Myth: My baby will give me unconditional love. This will add meaning and purpose to my life.
Facts: Children often do love their parents unconditionally and parenting can be very satisfying but a baby will not be able to show it's love and support to you for some time. Babies are completely helpless and require their parents to do everything for them in order to survive. Parenting is a 24 hours a day , 7 days a week job for the next 18 years of your life or longer and can be overwhelming for even two parents who are together and committed to raising their child. It is a commitment that you will need to be prepared for.
Myth: Parenting will be fun.
Facts: Babies are very cute but parenting is not always fun when you do not get enough sleep, your baby is sick or cries day and night and you have no one to help you. You must consider the time and energy that you will need to give in order to meet the needs of your child. Your freedom and privacy will be reduced to almost nothing after you give birth to your child and for many years thereafter. Your child will be on your mind 24 hours a day.
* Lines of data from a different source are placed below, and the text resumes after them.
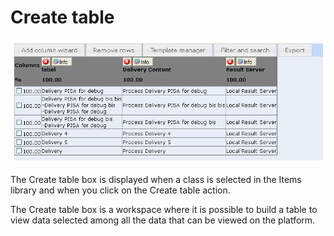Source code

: <!--
parent:
    title: Deliveries
author:
    - 'Jérôme Bogaerts'
created_at: '2012-04-12 19:10:18'
updated_at: '2013-03-13 14:08:57'
tags:
    - Deliveries
-->

Create table
============

![](../resources/deliveries-createtable.png)

The Create table box is displayed when a class is selected in the Items library and when you click on the Create table action.

The Create table box is a workspace where it is possible to build a table to view data selected among all the data that can be viewed on the platform.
They need to be taken care of every minute of every day. They will awake in the middle of the night to be fed, changed or just because they are awake. If they get sick, there will be doctor bills, time missed from work, and a loss of wages. This can be very challenging to any new mother but especially to a single mother who might be struggling financially. It will take a lot of patience and maturity to raise your child. This baby is someone whose future and welfare you are responsible for.
Myth: My family, friends, or boyfriend will always be there to help me out and pay for things.
Facts: I have heard this comment so many times from birth moms who are pregnant and considering parenting. Right after the baby is born, there are usually people there to help including friends and family. But after about a month or so, birth moms often feel abandoned by boyfriends, family and friends. The reality is that you are the only person who can guarantee your child's health and well being. You cannot rely on family or friends who say they will help you because they may not always be there when you need them. They may mean well by offering their help but they cannot be there every time you have to work, want to take a nap, or want to go out with your friends. Many women who have chosen parenting over adoption say that their family and boyfriend are no longer around and don't help as much as they promised.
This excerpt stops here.